Heart Failure Flashcards
Hemodynamics of Systolic HF
- Dec contractility (pumping problem)
- Breakdown of Frank Starling Law where inc venous return no longer inc SV b/c dec contractility; inc preload actually worsens problem
- Inc LVEDV, inc LVEDP, dec contractility, dec SV
- Compensation:
- inotropes to inc contractility to overcome high afterload
- Dec afterload w/ vasodilators so do not have to achieve same pressure to eject
- Dec preload w/ diuretics b/c achieve same SV at lower pressure
Hemodynamics of Diastolic HF
- Stiff ventricle, dec compliance (filing problem)
- Dec compliance means the EDPVR shifts up so the same change in volume will cause a much greater change in pressure (this limits EDV b/c you can only have so much EPV)
- Inc LVEDP but same or lower LVEDV, same contractility, dec SV
What are the two broad categories of signs/symptoms? (examples for ea)

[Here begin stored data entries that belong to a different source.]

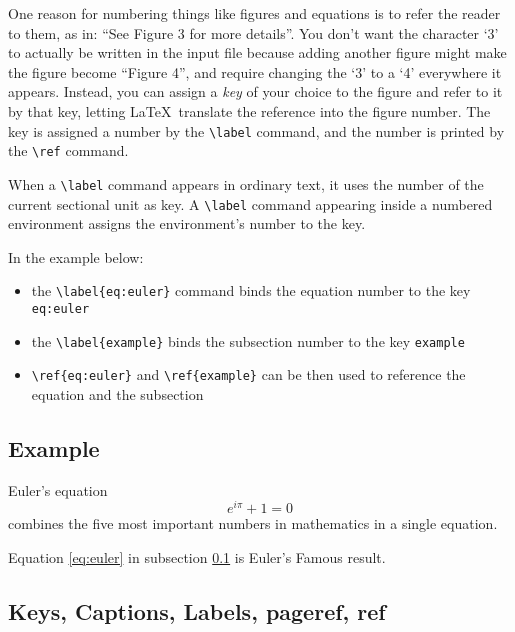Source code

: \documentclass{article}
\newcommand{\justtext}[1]{\texttt{\textbackslash #1}}
\begin{document}
One reason for numbering things like figures and equations is to refer the reader to them, as in:
``See Figure 3 for more details''. You don't want the character `3' to actually be written in the
input file because adding another figure might make the figure become ``Figure 4'', and require
changing the `3' to a `4' everywhere it appears. Instead, you can assign a \emph{key} of your
choice to the figure and refer to it by that key, letting \LaTeX\ translate the reference into the
figure number. 
The key is assigned a number by the \justtext{label} command, and 
the number is printed by the \justtext{ref} command.

When a \justtext{label} command appears in ordinary text, it uses the number of the current
sectional unit as key. A \justtext{label} command appearing inside a numbered environment assigns
the environment's number to the key.

In the example below:

\begin{itemize}
   \item the \justtext{label\{eq:euler\}} command binds the equation number to the key
    {\tt eq:euler} 
   
   \item the \justtext{label\{example\}} binds the subsection number to the key
    {\tt example}
    
   \item \justtext{ref\{eq:euler\}} and \justtext{ref\{example\}} can be then used to reference the
    equation and the subsection
\end{itemize}

\subsection{Example}\label{example}

Euler's equation
\begin{equation}
   e^{i\pi} + 1 = 0 \label{eq:euler}
\end{equation}
combines the five most important numbers in mathematics in a single equation.

Equation \ref{eq:euler} in subsection \ref{example} is Euler's Famous result. 


\subsection{Keys, Captions, Labels, pageref, ref}
\end{document}
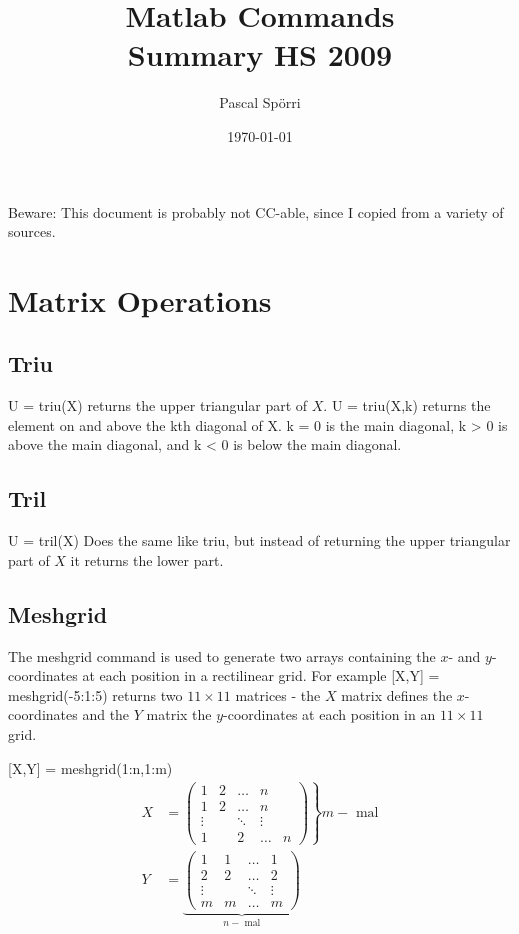 \documentclass[a4paper]{scrartcl}
\author{Pascal Spörri}
\title{Matlab Commands\\Summary HS 2009}
\date{\today}
\begin{document}
\maketitle
Beware: This document is probably not CC-able, since I copied from a variety of sources.
\section{Matrix Operations}
	\subsection{Triu} 
		U = triu(X) returns the upper triangular part of $X$.
		U = triu(X,k) returns the element on and above the kth 
		diagonal of X. k = 0 is the main diagonal, k > 0 is above 
		the main diagonal, and k < 0 is below the main diagonal.
	\subsection{Tril}
		U = tril(X) Does the same like triu, but instead of returning the upper triangular part of $X$ it returns the lower part.
	\subsection{Meshgrid} 
		The meshgrid command is used to generate two arrays 
		containing the $x$- and $y$-coordinates at each position in 
		a rectilinear grid. For example [X,Y] = meshgrid(-5:1:5) 
		returns two $11 \times 11$ matrices - the $X$ matrix defines the 
		$x$-coordinates and the $Y$ matrix the $y$-coordinates at each 
		position in an $11 \times 11$ grid.
		
		[X,Y] = meshgrid(1:n,1:m)
		\begin{align*}
			X &= \left. \begin{pmatrix}
				1 & 2 & \ldots & n\\
				1 & 2 & \ldots & n\\
				\vdots & & \ddots & \vdots \\
				1 & & 2 & \ldots & n 
				\end{pmatrix} \right\} m-\text{ mal}\\
			Y &= \underbrace{\begin{pmatrix}
						1 & 1 & \ldots & 1\\
						2 & 2 & \ldots & 2\\
						\vdots & &\ddots &\vdots\\
						m & m & \ldots & m 
					\end{pmatrix}}_{n-\text{ mal}}
		\end{align*}
\end{document}
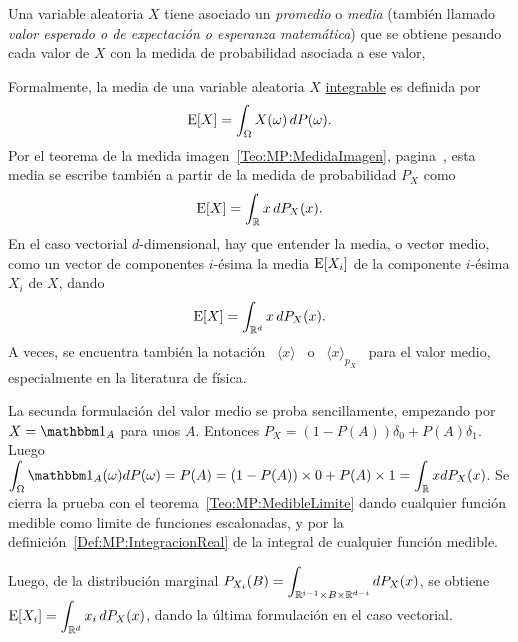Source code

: \label{Sec:MP:esperanzamomento}






\label{Ssec:MP:VectorMedio}


Una  variable aleatoria  $X$  tiene asociado  un  {\it promedio}  o {\it  media}
(tambi\'en  llamado   {\it  valor  esperado  o  de   expectaci\'on  o  esperanza
  matem\'atica})  que se  obtiene pesando  cada valor  de $X$  con la  medida de
probabilidad asociada a ese valor,
%
\begin{definicion}
\label{Def:MP:ValorMedio}
%
  Formalmente, la media de  una variable aleatoria $X$ \underline{integrable} es
  definida por
  \[
  \operatorname{E}[X] = \int_\Omega X(\omega) \, dP(\omega).
  \]
  Por    el    teorema    de    la    medida    imagen~\ref{Teo:MP:MedidaImagen},
  pagina~\pageref{Teo:MP:MedidaImagen}, esta media  se escribe tambi\'en a partir
  de la medida de probabilidad $P_X$ como
  \[
  \operatorname{E}[X] = \int_{\mathbb{R}} x \, dP_X(x).
  \]
  En  el caso vectorial  $d$-dimensional, hay  que entender  la media,  o vector
  medio, como  un vector de componentes  $i$-\'esima la media  $\operatorname{E}[X_i]$ de la
  componente $i$-\'esima $X_i$ de $X$, dando
  \[
  \operatorname{E}[X] = \int_{\mathbb{R}^d} x \, dP_X(x).
  \]
  A veces,  se encuentra  tambi\'en la notaci\'on  \ $\langle  x \rangle$ \  o \
  $\langle  x  \rangle_{p_X}$  \  para  el  valor  medio,  especialmente  en  la
  literatura de f\'isica.
\end{definicion}
%
La secunda formulaci\'on  del valor medio se proba  sencillamente, empezando por
$X = \un_A$ para unos $A$.   Entonces $P_X = (1-P(A)) \delta_0 + P(A) \delta_1$.
Luego  $\displaystyle \int_\Omega  \un_A(\omega)  dP(\omega) =  P(A) =  (1-P(A))
\times 0 +  P(A) \times 1 = \int_\Rset  x dP_X(x)$.  Se cierra la  prueba con el
teorema~\ref{Teo:MP:MedibleLimite} dando cualquier  funci\'on medible como limite
de funciones escalonadas,  y por la definici\'on~\ref{Def:MP:IntegracionReal} de
la integral de cualquier funci\'on medible.

Luego,   de    la   distribuci\'on   marginal    $\displaystyle   P_{X_i}(B)   =
\int_{\mathbb{R}^{i-1}   \times   B   \times   \mathbb{R}^{d-i}}  dP_X(x)$,   se   obtiene
$\displaystyle  \operatorname{E}[X_i] = \int_{\mathbb{R}^d}  x_i \,  dP_X(x)$, dando  la \'ultima
formulaci\'on en el caso vectorial.

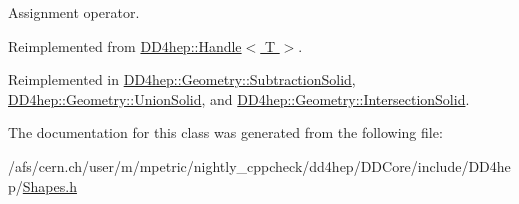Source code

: Assignment operator. 

Reimplemented from \hyperlink{class_d_d4hep_1_1_handle_a9bbf8f498df42e81ad26fb00233505a6}{DD4hep::Handle$<$ T $>$}.

Reimplemented in \hyperlink{class_d_d4hep_1_1_geometry_1_1_subtraction_solid_a6ee8427252bdb96e1549c59164ee4732}{DD4hep::Geometry::SubtractionSolid}, \hyperlink{class_d_d4hep_1_1_geometry_1_1_union_solid_a797ed87b05428ba918935e35562cb364}{DD4hep::Geometry::UnionSolid}, and \hyperlink{class_d_d4hep_1_1_geometry_1_1_intersection_solid_a728f2962e5548d8dd9eee9dad0ec6705}{DD4hep::Geometry::IntersectionSolid}.

The documentation for this class was generated from the following file:\begin{DoxyCompactItemize}
\item 
/afs/cern.ch/user/m/mpetric/nightly\_\-cppcheck/dd4hep/DDCore/include/DD4hep/\hyperlink{_shapes_8h}{Shapes.h}\end{DoxyCompactItemize}
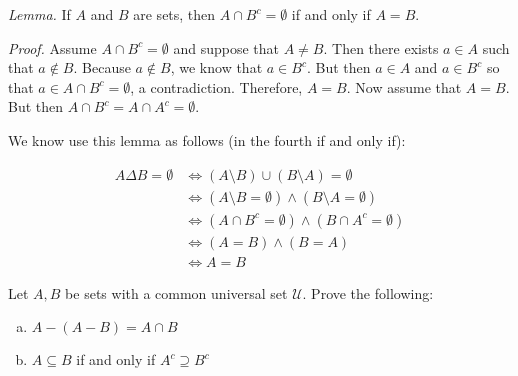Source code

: \documentclass[11pt,letterpaper]{article}
\begin{document}
\begin{enumerate}[(a)]
{\noindent\itshape Lemma.} If $A$ and $B$ are sets, then $A \cap B^c= \emptyset$ if and only if $A= B$. 

{\noindent\itshape Proof.} Assume $A \cap B^c= \emptyset$ and suppose that $A \neq B$. Then there exists $a \in A$ such that $a \notin B$. Because $a \notin B$, we know that $a \in B^c$. But then $a \in A$ and $a \in B^c$ so that $a \in A \cap B^c= \emptyset$, a contradiction. Therefore, $A= B$. Now assume that $A= B$. But then $A \cap B^c= A \cap A^c= \emptyset$. 

We know use this lemma as follows (in the fourth if and only if):

	\[
	\begin{aligned}
	A \Delta B= \emptyset &\Longleftrightarrow (A \setminus B) \cup (B \setminus A)= \emptyset \\
	&\Longleftrightarrow (A \setminus B= \emptyset) \wedge (B \setminus A= \emptyset) \\
	&\Longleftrightarrow (A \cap B^c= \emptyset) \wedge (B \cap A^c= \emptyset) \\
	&\Longleftrightarrow (A= B) \wedge (B= A) \\
	&\Longleftrightarrow A= B
	\end{aligned}
	\]

\end{enumerate}





\newpage





 Let $A, B$ be sets with a common universal set $\mathscr{U}$. Prove the following:
	\begin{enumerate}[(a)]
	\item $A - (A - B)= A \cap B$
	\item $A \subseteq B$ if and only if $A^c \supseteq B^c$
	\end{enumerate} \pspace
\end{document}
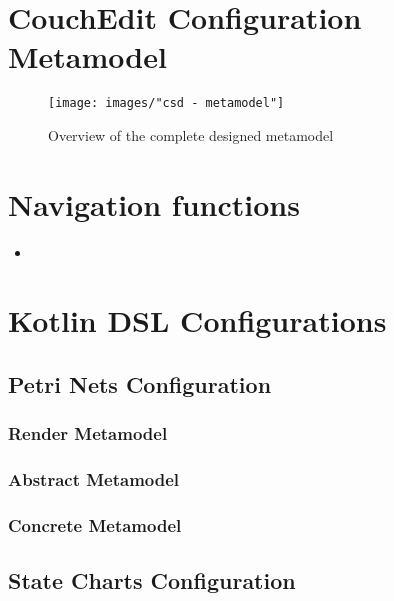 \chapter{CouchEdit Configuration Metamodel}
\begin{sidewaysfigure}
\centering
\texttt{[image: images/"csd - metamodel"]}
\caption{Overview of the complete designed metamodel}
\label{fig:complete-metamodel}
\end{sidewaysfigure}

\chapter{Navigation functions}
\label{app:navigationfunctions}
\begin{itemize}
  \item {}
\end{itemize}


\chapter{Kotlin DSL Configurations}
\section{Petri Nets Configuration}
\label{app:petri}
\subsection*{Render Metamodel}

\subsection*{Abstract Metamodel}

\subsection*{Concrete Metamodel}
\raggedbottom



\section{State Charts Configuration}
\label{app:state}
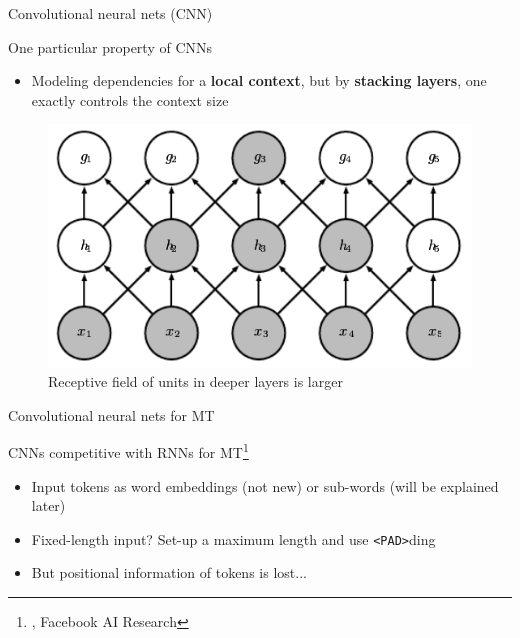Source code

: \documentclass[12pt,aspectratio=169,handout]{beamer}
\begin{document}
\begin{frame}{Convolutional neural nets (CNN)}
	
	One particular property of CNNs
	
	\begin{itemize}
		\item Modeling dependencies for a \textbf{local context}, but by \textbf{stacking layers}, one exactly controls the context size
	\end{itemize}	
	
	
	\begin{figure}
		
		\includegraphics[width=0.5\linewidth]{img/dl-book-cnn.png}	
		\caption{Receptive field of units in deeper layers is larger}
	\end{figure}

	
\end{frame}


\begin{frame}{Convolutional neural nets for MT}
	
	CNNs competitive with RNNs for MT\footnote{\citet{Gehring.et.al.2017a.ICML}, Facebook AI Research}
	
	\begin{itemize}
		\item Input tokens as word embeddings (not new) or sub-words (will be explained later)
		\item Fixed-length input? Set-up a maximum length and use \texttt{<PAD>}ding
		\item But positional information of tokens is lost...
	\end{itemize}
	
\end{frame}
\end{document}
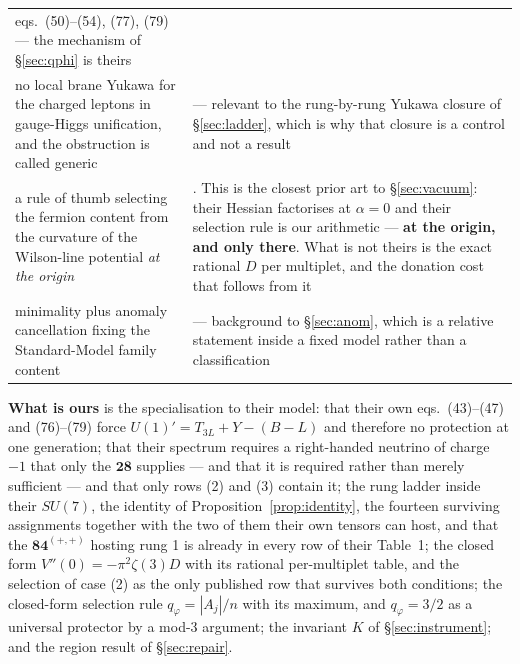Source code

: \documentclass[11pt,a4paper]{article}
\newcommand{\su}[1]{SU(#1)}
\newcommand{\rep}[1]{\mathbf{#1}}
\begin{document}
\begin{longtable}{p{}p{}}
eqs.~(50)--(54), (77), (79) --- the mechanism of \S\ref{sec:qphi} is theirs\\
no local brane Yukawa for the charged leptons in gauge-Higgs unification, and the obstruction is
called generic & \cite{SSS,Maru19} --- relevant to the rung-by-rung Yukawa closure of
\S\ref{sec:ladder}, which is why that closure is a control and not a result\\
\rowcolor{amber!13}
a rule of thumb selecting the fermion content from the curvature of the Wilson-line potential
\emph{at the origin} & \cite{AdachiMaru}. This is the closest prior art to \S\ref{sec:vacuum}: their
Hessian factorises at $\alpha=0$ and their selection rule is our arithmetic --- \textbf{at the
origin, and only there}. What is not theirs is the exact rational $D$ per multiplet, and the
donation cost that follows from it\\
minimality plus anomaly cancellation fixing the Standard-Model family content &
\cite{GengMarshak} --- background to \S\ref{sec:anom}, which is a relative statement inside a fixed
model rather than a classification\\
\bottomrule
\end{longtable}
\endgroup

\textbf{What is ours} is the specialisation to their model: that their own eqs.~(43)--(47) and
(76)--(79) force $U(1)'=T_{3L}+Y-(B-L)$ and therefore no protection at one generation; that their
spectrum requires a right-handed neutrino of charge $-1$ that only the $\rep{28}$ supplies --- and
that it is required rather than merely sufficient --- and that only rows (2) and (3) contain it; the
rung ladder inside their $\su7$, the identity of Proposition~\ref{prop:identity}, the fourteen
surviving assignments together with the two of them their own tensors can host, and that the
$\rep{84}^{(+,+)}$ hosting rung 1 is already in every row of their Table~1; the closed form
$V''(0)=-\pi^2\zeta(3)D$ with its rational per-multiplet table, and the selection of case (2) as the
only published row that survives both conditions; the closed-form selection rule $q_\varphi=|A_j|/n$
with its maximum, and
$q_\varphi=3/2$ as a universal protector by a mod-3 argument; the invariant $K$ of
\S\ref{sec:instrument}; and the region result of \S\ref{sec:repair}.
\end{document}
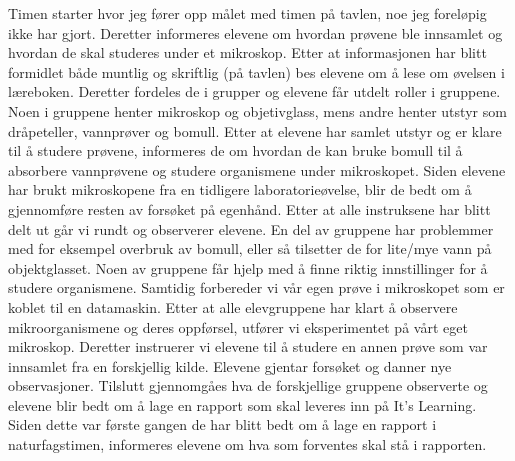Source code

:\documentclass[main.tex]{subfiles}
\begin{document}
Timen starter hvor jeg fører opp målet med timen på tavlen, noe jeg foreløpig ikke har gjort. Deretter 
informeres elevene om hvordan prøvene ble innsamlet
og hvordan de skal studeres under et mikroskop. Etter at informasjonen har blitt formidlet både
muntlig og skriftlig (på tavlen) bes elevene om å lese om øvelsen i læreboken. Deretter
fordeles de i grupper og elevene får utdelt roller i gruppene. Noen i gruppene henter
mikroskop og objetivglass, mens andre henter utstyr som dråpeteller, vannprøver og bomull.
Etter at elevene har samlet utstyr og er klare til å studere prøvene, informeres de
om hvordan de kan bruke bomull til å absorbere vannprøvene og studere organismene under mikroskopet.
Siden elevene har brukt mikroskopene fra en tidligere laboratorieøvelse, blir de bedt om å 
gjennomføre resten av forsøket på egenhånd. Etter at alle instruksene har blitt delt ut går vi
rundt og observerer elevene. 
En del av gruppene har problemmer med for eksempel overbruk av bomull, 
eller så tilsetter de for lite/mye vann på objektglasset. Noen av gruppene får hjelp med å finne 
riktig innstillinger for å studere organismene. 
Samtidig forbereder vi vår egen prøve i mikroskopet som er koblet til en datamaskin. Etter at alle elevgruppene 
har klart å observere mikroorganismene og deres oppførsel, utfører vi eksperimentet på vårt eget mikroskop.
Deretter instruerer vi elevene til å studere en annen prøve som var innsamlet fra en forskjellig kilde. Elevene 
gjentar forsøket og danner nye observasjoner. 
Tilslutt gjennomgåes hva de forskjellige gruppene observerte og elevene blir bedt om å lage en rapport som skal 
leveres inn på It's Learning. Siden dette var første gangen de har blitt bedt om å lage en rapport i naturfagstimen, 
informeres elevene om hva som forventes skal stå i rapporten.
\end{document}

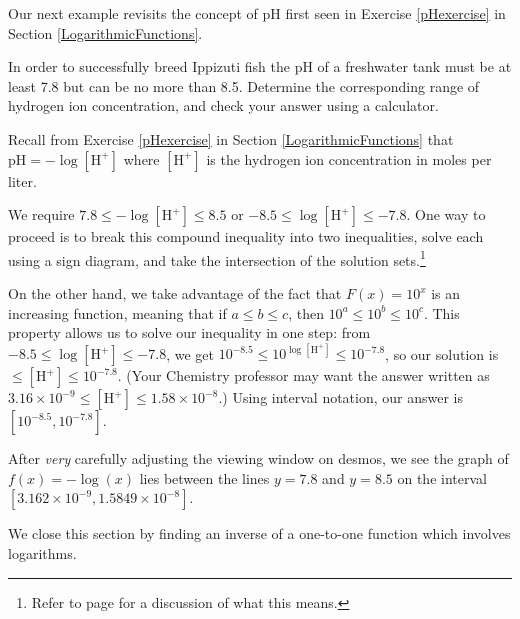 \documentclass{ximera}
\begin{document}
Our next example revisits the concept of pH first seen in Exercise \ref{pHexercise} in Section \ref{LogarithmicFunctions}.  


\begin{example}

In order to successfully breed Ippizuti fish the pH of a freshwater tank must be at least 7.8 but can be no more than 8.5.  Determine the corresponding range of hydrogen ion concentration, and check your answer using a calculator.



\begin{explanation}  Recall from Exercise \ref{pHexercise} in Section \ref{LogarithmicFunctions} that $\text{pH} = -\log[\text{H}^{+}]$ where $[\text{H}^{+}]$ is the hydrogen ion concentration in moles per liter.  

We require $7.8 \leq -\log[\text{H}^{+}] \leq 8.5$ or $-8.5 \leq   \log[\text{H}^{+}] \leq -7.8$.  One way to proceed is to break this compound inequality into two inequalities, solve each using a sign diagram, and take the intersection of the solution sets.\footnote{Refer to page \pageref{intersectionunion} for a discussion of what this means.}  

On the other hand, we take advantage of the fact that $F(x) = 10^{x}$ is an increasing function, meaning that if $a \leq b \leq c$, then $10^{a} \leq 10^{b} \leq 10^{c}$.  This property allows us to solve our inequality in one step: from $-8.5 \leq   \log[\text{H}^{+}] \leq -7.8$, we get   $10^{-8.5} \leq   10^{\log[\text{H}^{+}]} \leq 10^{-7.8}$, so our solution is $ \leq   [\text{H}^{+}] \leq 10^{-7.8}$.  (Your Chemistry professor may want the answer written as $3.16 \times 10^{-9} \leq [\text{H}^{+}] \leq 1.58 \times 10^{-8}$.)  Using interval notation, our answer is $\left[10^{-8.5}, 10^{-7.8}\right]$.   

After \textit{very} carefully adjusting the viewing window on desmos, we see the graph of $f(x) = -\log(x)$ lies between the lines $y = 7.8$ and $y = 8.5$ on the interval $[3.162 \times 10^{-9}, 1.5849 \times 10^{-8}]$.

\begin{center}
\end{center}
\end{explanation}
\end{example}



We close this section by finding an inverse of a one-to-one function which involves logarithms.
\end{document}
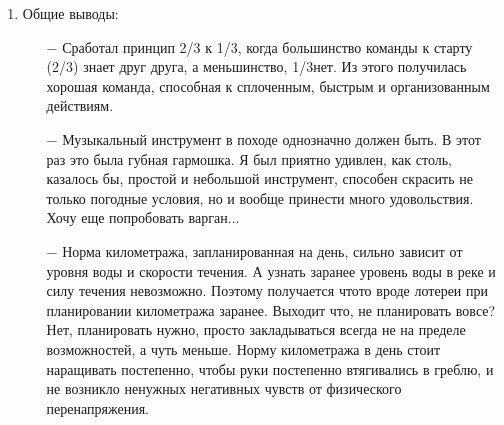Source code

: \begin{enumerate}
\begin{enumerate}
		\item[$-$] Газовая плитка. Неоднозначная вещь, взятая с собой Димой. Один раз на ней мы приготовили плов и несколько раз вскипятили воды на чай. Имеет право на жизнь, места и веса много не занимает. Но тащить их несколько на 6 человек бессмысленно при таком мероприятии, как наше. Вероятнее всего, будет правильно сказать, что это такой своеобразный запасной вариант.
		\item[$-$] Панама оправдала себя лучше, чем кепки. Нос и уши не обгорают на ярком солнце, будучи прикрыты полями панамы. Харизматичная фетровая шляпа С.Ю. была вне конкуренции.
		\item[$-$] Сплавляться при чувствительной и ещё незагорелой коже лучше в х/б с длинным рукавом. У меня на такой случай есть то-о-оненький камуфляжный костюм, но пойдет и обычная х/б рубашка. Стало жарко\mdash закатал рукава. Чувствуешь, что поджаривает солнышко\mdash раскатал и намочил водой. 
		\item[$-$] Более плотная курточка с капюшоном а\sdash ля штормовка\mdash однозначно должна быть. Только, не синтетическая. Вообще, судьба синтетических тканей в походе печальна. Обычно они заканчивают в костре. Исключение составляет разве что флис.
		\item[$-$] Сапоги. В этот раз в них был Ваня и это простительно\mdash они ехали у него на байдарке и никому не мешали. Остальные были либо в шлепанцах, либо босиком, либо в химзащите. Моё предпочтение при прохладной воде, непогоде и просто нежелании мочить ноги\mdash за химзащитой по причине легкости, компактности и дешевизны.
	\end{enumerate}
\item Общие выводы:
	\begin{enumerate}
		\item[$-$] Сработал принцип 2/3 к 1/3, когда большинство команды к старту (2/3) знает друг друга, а меньшинство, 1/3\mdash нет. Из этого получилась хорошая команда, способная к сплоченным, быстрым и организованным действиям.
		\item[$-$] Музыкальный инструмент в походе однозначно должен быть. В этот раз это была губная гармошка. Я был приятно удивлен, как столь, казалось бы, простой и небольшой инструмент, способен скрасить не только погодные условия, но и вообще принести много удовольствия. Хочу еще попробовать варган$\ldots$
		\item[$-$] Норма километража, запланированная на день, сильно зависит от уровня воды и скорости течения. А узнать заранее уровень воды в реке и силу течения невозможно. Поэтому получается что\sdash то вроде лотереи при планировании километража заранее. Выходит что, не планировать вовсе? Нет, планировать нужно, просто закладываться всегда не на пределе возможностей, а чуть меньше. Норму километража в день стоит наращивать постепенно, чтобы руки постепенно втягивались в греблю, и не возникло ненужных негативных чувств от физического перенапряжения.

\end{enumerate}
\end{enumerate}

- Inc volume = SOB, orthopnea (sob when laying), swelling/bloating, RUQ tender, inc JVP, wet crackles or rales, S3, liver congestion (palpate below costal margin), ascites, edema
- Low CO = Weakness, fatigue, nausea, dec appetite, poor sleep, forgetfulness, confusion, cool extremities, cyanosis or pallor, renal dysfunction, end-organ dysfunction
How does the neurohormonal system make CHF worse?
- Symp NS = vasoconstriction via alpha receptors (inc afterload and inc myocardial stress) –> even more symp stimulation
- Long term neg effects - Myocardial necrosis and apoptosis
- RAAS
- Inc reabsorption and stimulate aldosterone to further inc reabsorption –> inc preload (BAD)
- Arterial vasoconstriction –> inc afterload (BAD)
- Stimulate myocardial fibrosis and cellular hypertrophy (long-term)
- Vasopressin
- Vasoconstriction –> inc afterload (BAD)
- Inc water reabsorption –> inc preload (BAD)
LV Remodeling in HF
- Progressive change in size and shape of heart in response to myocardial injury, excessive neurohormonal activation and altered loading conditions
- LV dilation - to accommodate inc vol w/o inc LVEDP
1st - myocyte hypertrophy to compensate to overload
2nd - inc myocyte spacing due to fibrosis and collagen deposition (sympathetic stimulation and RAAS contribute to inflammation and fibrosis)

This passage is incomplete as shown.